:: Stored data ::

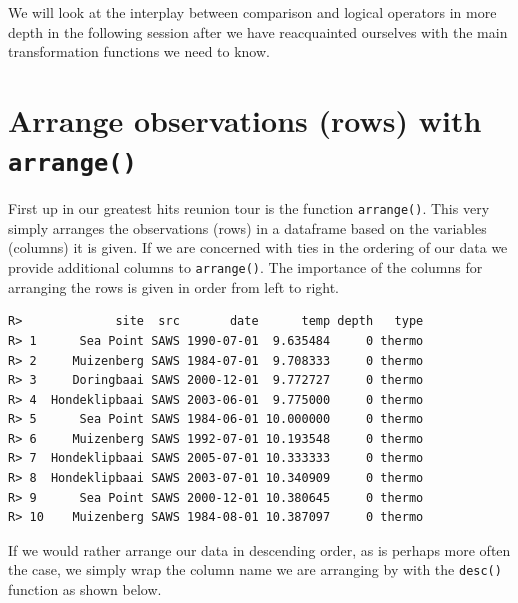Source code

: \documentclass[]{book}
\newenvironment{Shaded}{\begin{snugshade}}{\end{snugshade}}
\newcommand{\KeywordTok}[1]{\textcolor[rgb]{0.13,0.29,0.53}{\textbf{#1}}}
\newcommand{\StringTok}[1]{\textcolor[rgb]{0.31,0.60,0.02}{#1}}
\newcommand{\OperatorTok}[1]{\textcolor[rgb]{0.81,0.36,0.00}{\textbf{#1}}}
\newcommand{\NormalTok}[1]{#1}
\theoremstyle{definition}
\theoremstyle{definition}
\theoremstyle{definition}
\theoremstyle{remark}
\begin{document}
We will look at the interplay between comparison and logical operators
in more depth in the following session after we have reacquainted
ourselves with the main transformation functions we need to know.

\section{\texorpdfstring{Arrange observations (rows) with
\texttt{arrange()}}{Arrange observations (rows) with arrange()}}\label{arrange-observations-rows-with-arrange}

First up in our greatest hits reunion tour is the function
\texttt{arrange()}. This very simply arranges the observations (rows) in
a dataframe based on the variables (columns) it is given. If we are
concerned with ties in the ordering of our data we provide additional
columns to \texttt{arrange()}. The importance of the columns for
arranging the rows is given in order from left to right.

\begin{Shaded}
\end{Shaded}

\begin{verbatim}
R>             site  src       date      temp depth   type
R> 1      Sea Point SAWS 1990-07-01  9.635484     0 thermo
R> 2     Muizenberg SAWS 1984-07-01  9.708333     0 thermo
R> 3     Doringbaai SAWS 2000-12-01  9.772727     0 thermo
R> 4  Hondeklipbaai SAWS 2003-06-01  9.775000     0 thermo
R> 5      Sea Point SAWS 1984-06-01 10.000000     0 thermo
R> 6     Muizenberg SAWS 1992-07-01 10.193548     0 thermo
R> 7  Hondeklipbaai SAWS 2005-07-01 10.333333     0 thermo
R> 8  Hondeklipbaai SAWS 2003-07-01 10.340909     0 thermo
R> 9      Sea Point SAWS 2000-12-01 10.380645     0 thermo
R> 10    Muizenberg SAWS 1984-08-01 10.387097     0 thermo
\end{verbatim}

If we would rather arrange our data in descending order, as is perhaps
more often the case, we simply wrap the column name we are arranging by
with the \texttt{desc()} function as shown below.

\begin{Shaded}
\end{Shaded}
\end{document}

:::

Find the number of lines in the records that contain "texttt", and write that number only.

**Answer box**
4